Description
This Classic Homemade Banana Cake is a moist, tender, and flavorful dessert perfect for using ripe bananas. With a simple blend of pantry staples, this cake offers a delightful balance of sweet banana flavor and creamy texture, making it a beloved treat for any occasion.
Ingredients
Scale
Dry Ingredients
- 2 cups all-purpose flour
- 1 teaspoon baking powder
- 1/2 teaspoon baking soda
- 1/4 teaspoon salt
Wet Ingredients
- 3 ripe bananas, mashed
- 1/2 cup butter, softened
- 1 1/2 cups granulated sugar
- 2 large eggs
- 1 teaspoon vanilla extract
- 1/2 cup buttermilk
Instructions
- Preheat Oven and Prepare Pan: Preheat your oven to 350°F (175°C). Grease and flour a 9×13-inch baking dish to prevent the cake from sticking.
- Combine Dry Ingredients: In a medium bowl, sift together the all-purpose flour, baking powder, baking soda, and salt. Set aside.
- Cream Butter and Sugar: In a large mixing bowl, use an electric mixer to cream the softened butter and granulated sugar together until light and fluffy.
- Add Eggs: Beat in the eggs, one at a time, making sure each egg is fully incorporated before adding the next.
- Incorporate Bananas and Vanilla: Stir in the mashed ripe bananas and vanilla extract until evenly combined.
- Combine Dry Ingredients and Buttermilk: Gradually add the dry flour mixture to the wet ingredients, alternating with the half cup of buttermilk. Begin and end with the dry ingredients, mixing gently until the batter is smooth and uniform.
- Pour and Bake: Pour the batter into the prepared baking dish and smooth the top. Bake in the preheated oven for 30-35 minutes or until a toothpick inserted into the center comes out clean.
- Cool and Serve: Allow the cake to cool in the pan for about 10 minutes before transferring it to a wire rack to cool completely.
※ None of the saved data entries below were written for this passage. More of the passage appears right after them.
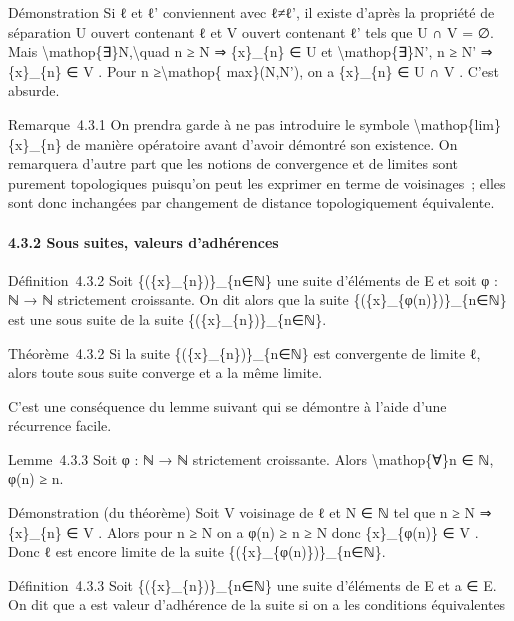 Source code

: \documentclass[]{article}
\begin{document}
Démonstration Si ℓ et ℓ' conviennent avec ℓ≠ℓ', il existe d'après la
propriété de séparation U ouvert contenant ℓ et V ouvert contenant ℓ'
tels que U ∩ V = ∅. Mais
\textbackslash{}mathop\{∃\}N,\textbackslash{}quad n ≥ N ⇒ \{x\}\_\{n\} ∈
U et \textbackslash{}mathop\{∃\}N', n ≥ N' ⇒ \{x\}\_\{n\} ∈ V . Pour n
≥\textbackslash{}mathop\{ max\}(N,N'), on a \{x\}\_\{n\} ∈ U ∩ V . C'est
absurde.

Remarque~4.3.1 On prendra garde à ne pas introduire le symbole
\textbackslash{}mathop\{lim\}\{x\}\_\{n\} de manière opératoire avant
d'avoir démontré son existence. On remarquera d'autre part que les
notions de convergence et de limites sont purement topologiques
puisqu'on peut les exprimer en terme de voisinages~; elles sont donc
inchangées par changement de distance topologiquement équivalente.

\paragraph{4.3.2 Sous suites, valeurs d'adhérences}

Définition~4.3.2 Soit \{(\{x\}\_\{n\})\}\_\{n∈ℕ\} une suite d'éléments
de E et soit φ : ℕ → ℕ strictement croissante. On dit alors que la suite
\{(\{x\}\_\{φ(n)\})\}\_\{n∈ℕ\} est une sous suite de la suite
\{(\{x\}\_\{n\})\}\_\{n∈ℕ\}.

Théorème~4.3.2 Si la suite \{(\{x\}\_\{n\})\}\_\{n∈ℕ\} est convergente
de limite ℓ, alors toute sous suite converge et a la même limite.

C'est une conséquence du lemme suivant qui se démontre à l'aide d'une
récurrence facile.

Lemme~4.3.3 Soit φ : ℕ → ℕ strictement croissante. Alors
\textbackslash{}mathop\{∀\}n ∈ ℕ, φ(n) ≥ n.

Démonstration (du théorème) Soit V voisinage de ℓ et N ∈ ℕ tel que n ≥ N
⇒ \{x\}\_\{n\} ∈ V . Alors pour n ≥ N on a φ(n) ≥ n ≥ N donc
\{x\}\_\{φ(n)\} ∈ V . Donc ℓ est encore limite de la suite
\{(\{x\}\_\{φ(n)\})\}\_\{n∈ℕ\}.

Définition~4.3.3 Soit \{(\{x\}\_\{n\})\}\_\{n∈ℕ\} une suite d'éléments
de E et a ∈ E. On dit que a est valeur d'adhérence de la suite si on a
les conditions équivalentes
\end{document}
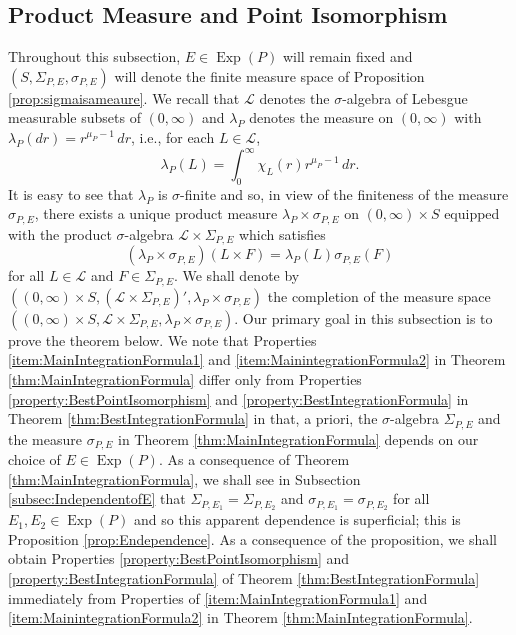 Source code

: \documentclass[11pt]{article}
\theoremstyle{remark}
\newcommand\Exp{\operatorname{Exp}}
\begin{document}
\subsection{Product Measure and Point Isomorphism}\label{subsec:ProductMeasure}

Throughout this subsection, $E\in\Exp(P)$ will remain fixed and $(S,\Sigma_{P,E},\sigma_{P,E})$ will denote the finite measure space of Proposition \ref{prop:sigmaisameaure}. We recall that $\mathcal{L}$ denotes the $\sigma$-algebra of Lebesgue measurable subsets of $(0,\infty)$ and  $\lambda_P$ denotes the measure on $(0,\infty)$ with $\lambda_P(dr)=r^{\mu_P-1}\,dr$, i.e., for each $L\in\mathcal{L}$,
\begin{equation*}
\lambda_P(L)=\int_0^\infty \chi_L(r)r^{\mu_P-1}\,dr.
\end{equation*}
It is easy to see that $\lambda_P$ is $\sigma$-finite and so, in view of the finiteness of the measure $\sigma_{P,E}$, there exists a unique product measure $\lambda_P\times\sigma_{P,E}$ on $(0,\infty)\times S$ equipped with the product $\sigma$-algebra $\mathcal{L}\times\Sigma_{P,E}$ which satisfies
\begin{equation*}
    (\lambda_P\times\sigma_{P,E})(L\times F)=\lambda_P(L)\sigma_{P,E}(F)
\end{equation*}
for all $L\in\mathcal{L}$ and $F\in\Sigma_{P,E}$. We shall denote by $((0,\infty)\times S,(\mathcal{L}\times\Sigma_{P,E})',\lambda_P\times\sigma_{P,E})$ the completion of the measure space $((0,\infty)\times S,\mathcal{L}\times\Sigma_{P,E},\lambda_P\times\sigma_{P,E})$. Our primary goal in this subsection is to prove the theorem below. We note that Properties \ref{item:MainIntegrationFormula1} and \ref{item:MainintegrationFormula2} in Theorem \ref{thm:MainIntegrationFormula} differ only from Properties \ref{property:BestPointIsomorphism} and \ref{property:BestIntegrationFormula} in Theorem \ref{thm:BestIntegrationFormula} in that, a priori, the $\sigma$-algebra $\Sigma_{P,E}$ and the measure $\sigma_{P,E}$ in Theorem \ref{thm:MainIntegrationFormula} depends on our choice of $E\in\Exp(P)$. As a consequence of Theorem \ref{thm:MainIntegrationFormula}, we shall see in Subsection \ref{subsec:IndependentofE} that $\Sigma_{P,E_1}=\Sigma_{P,E_2}$ and $\sigma_{P,E_1}=\sigma_{P,E_2}$ for all $E_1,E_2\in\Exp(P)$ and so this apparent dependence is superficial; this is Proposition \ref{prop:Endependence}. As a consequence of the proposition, we shall obtain Properties \ref{property:BestPointIsomorphism} and \ref{property:BestIntegrationFormula} of Theorem \ref{thm:BestIntegrationFormula} immediately from Properties of \ref{item:MainIntegrationFormula1} and \ref{item:MainintegrationFormula2} in Theorem \ref{thm:MainIntegrationFormula}.
\end{document}
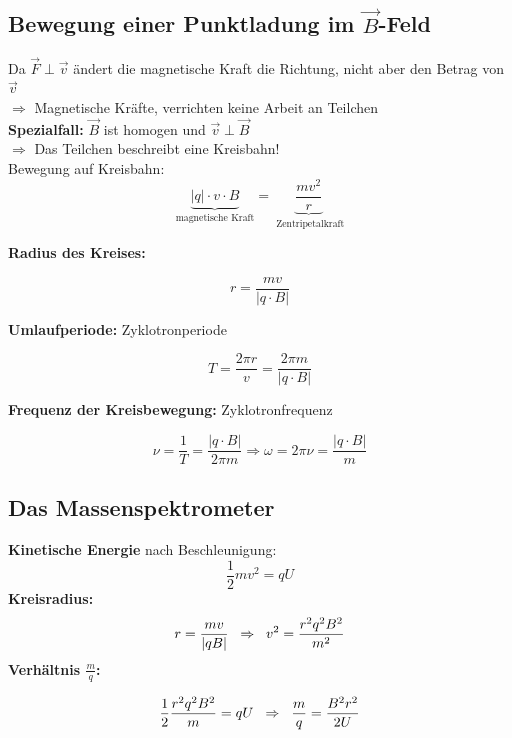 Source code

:\subsection{Bewegung einer Punktladung im \texorpdfstring{$\Vec{B}$}{B}-Feld}
Da $\Vec{F} \perp \Vec{v}$ ändert die magnetische Kraft die Richtung, nicht aber den Betrag von $\Vec{v}$ \\
\hspace{3mm} $\Rightarrow$ Magnetische Kräfte, verrichten keine Arbeit an Teilchen \\[2ex]

\textbf{Spezialfall:} $\Vec{B}$ ist homogen und $\Vec{v} \perp \Vec{B}$ \\
$\Rightarrow$ Das Teilchen beschreibt eine Kreisbahn! \\[1ex]
Bewegung auf Kreisbahn:
\[
    \underbrace{|q| \cdot v \cdot B}_{\text{magnetische Kraft}} = \underbrace{\frac{mv^2}{r}}_{\text{ Zentripetalkraft}}
\]

\textbf{Radius des Kreises:}
\begin{formulabox}
    \[
        r = \frac{mv}{|q \cdot B|}
    \]
\end{formulabox}

\textbf{Umlaufperiode:} Zyklotronperiode
\begin{formulabox}
    \[
        T = \frac{2 \pi r}{v} = \frac{2 \pi m}{|q \cdot B|}
    \]
\end{formulabox}

\textbf{Frequenz der Kreisbewegung:} Zyklotronfrequenz
\begin{formulabox}
    \[
        \nu = \frac{1}{T} = \frac{|q \cdot B|}{2 \pi m} \Rightarrow \omega = 2\pi\nu = \frac{|q \cdot B|}{m}
    \]
\end{formulabox}

\subsection{Das Massenspektrometer}
\textbf{Kinetische Energie} nach Beschleunigung:
\[
    \frac{1}{2} m v^2 = q U
\]
\textbf{Kreisradius:}
\[
    r = \frac{m v}{|q B|} \hspace{2mm} \Rightarrow \hspace{2mm} v^2 = \frac{r^2 q^2 B^2}{m^2}
\]
\textbf{Verhältnis $\frac{m}{q}$:}
\begin{formulabox}
    \[
        \frac{1}{2}\frac{r^2 q^2 B^2}{m} = q U \hspace{2mm} \Rightarrow \hspace{2mm} \frac{m}{q} = \frac{B^2 r^2}{2 U}
    \]
\end{formulabox}

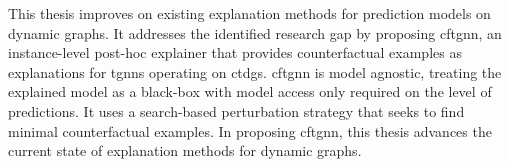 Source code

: This thesis improves on existing explanation methods for prediction models on dynamic graphs. It addresses the identified research gap by proposing \gls{cftgnn}, an instance-level post-hoc explainer that provides counterfactual examples as explanations for \glspl{tgnn} operating on \glspl{ctdg}. \gls{cftgnn} is model agnostic, treating the explained model as a black-box with model access only required on the level of predictions. It uses a search-based perturbation strategy that seeks to find minimal counterfactual examples. In proposing \gls{cftgnn}, this thesis advances the current state of explanation methods for dynamic graphs.



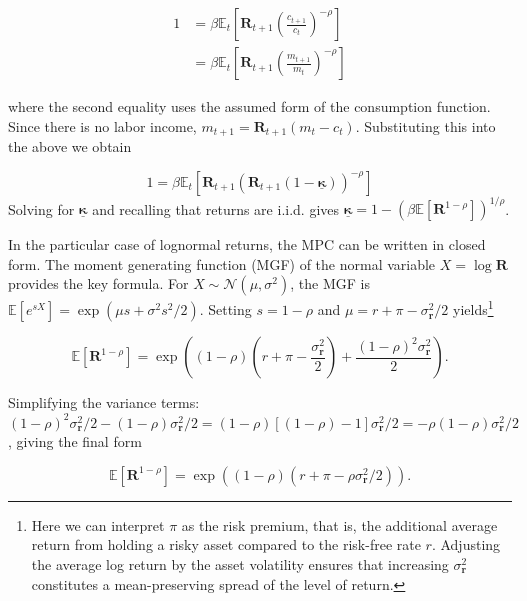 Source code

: \documentclass[preprint,authoryear]{elsarticle}
\newcommand{\Ex}{\mathbf{\mathbb{E}}}
\newcommand{\DiscFac}{\beta}
\newcommand{\CRRA}{\rho}
\newcommand{\MPC}{\boldsymbol{\kappa}}
\newcommand{\MPCmin}{\underline{\MPC}}
\newcommand{\mNrm}{m}
\newcommand{\cNrm}{c}
\newcommand{\Nrml}{\mathcal{N}}
\newcommand{\std}{\sigma}
\newcommand{\risky}{\mathbf{r}}
\newcommand{\Risky}{\mathbf{R}}
\newcommand{\equityPrem}{\pi}
\begin{document}
\begin{equation}
\label{eq:stochReturnsEulerEqn}
\begin{aligned}
1 &= \DiscFac \Ex_t\left[\Risky_{t+1} \left(\frac{\cNrm_{t+1}}{\cNrm_t}\right)^{-\CRRA}\right]\\
&= \DiscFac \Ex_t\left[\Risky_{t+1} \left(\frac{\mNrm_{t+1}}{\mNrm_t}\right)^{-\CRRA}\right]
\end{aligned}
\end{equation}

where the second equality uses the assumed form of the consumption function.  Since there is no labor income, $\mNrm_{t+1} = \Risky_{t+1}(\mNrm_t - \cNrm_t)$.  Substituting this into the above we obtain

\begin{equation}
\label{eq:stochReturnsEulerEqnContd}
1 = \DiscFac \Ex_t\left[\Risky_{t+1} \left(\Risky_{t+1}(1-\MPCmin)\right)^{-\CRRA}\right]
\end{equation}
Solving for $\MPCmin$ and recalling that returns are i.i.d. gives $\MPCmin=1 - (\DiscFac \Ex[\Risky^{1 -\CRRA}])^{1/\CRRA}$.

In the particular case of lognormal returns, the MPC can be written in closed form.  The moment generating function (MGF) of the normal variable $X = \log \Risky$ provides the key formula. For $X \sim \Nrml(\mu, \sigma^2)$, the MGF is $\Ex[e^{sX}] = \exp(\mu s + \sigma^2 s^2/2)$. Setting $s = 1 -\CRRA$ and $\mu = r + \equityPrem - \std_{\risky}^2/2$ yields\footnote{Here we can interpret $\equityPrem$ as the risk premium, that is, the additional average return from holding a risky asset compared to the risk-free rate $r$.  Adjusting the average log return by the asset volatility ensures that increasing $\std_{\risky}^2$ constitutes a mean-preserving spread of the level of return.}

\begin{equation}
\Ex[\Risky^{1-\CRRA}] = \exp\left((1-\CRRA)\left(r+\equityPrem - \frac{\std_{\risky}^2}{2}\right) + \frac{(1-\CRRA)^2\std_{\risky}^2}{2}\right).
\end{equation}

Simplifying the variance terms: $(1 -\CRRA)^2\std_{\risky}^2/2 - (1 -\CRRA)\std_{\risky}^2/2 = (1 -\CRRA)[(1 -\CRRA) -1]\std_{\risky}^2/2 = -\CRRA(1 -\CRRA)\std_{\risky}^2/2$, giving the final form

\begin{equation}
\Ex[\Risky^{1-\CRRA}] = \exp\left((1-\CRRA)\left(r+\equityPrem - \CRRA\std_{\risky}^2/2\right)\right).
\end{equation}



\end{document}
Slice and serve as desired.
Notes
- Use very ripe bananas for the best flavor and sweetness.
- Make sure butter is softened to room temperature for easier creaming.
- Check the cake a few minutes early to avoid overbaking.
- Buttermilk can be substituted with milk mixed with a tablespoon of vinegar or lemon juice.
- This cake can be stored covered at room temperature for up to 3 days or refrigerated for up to a week.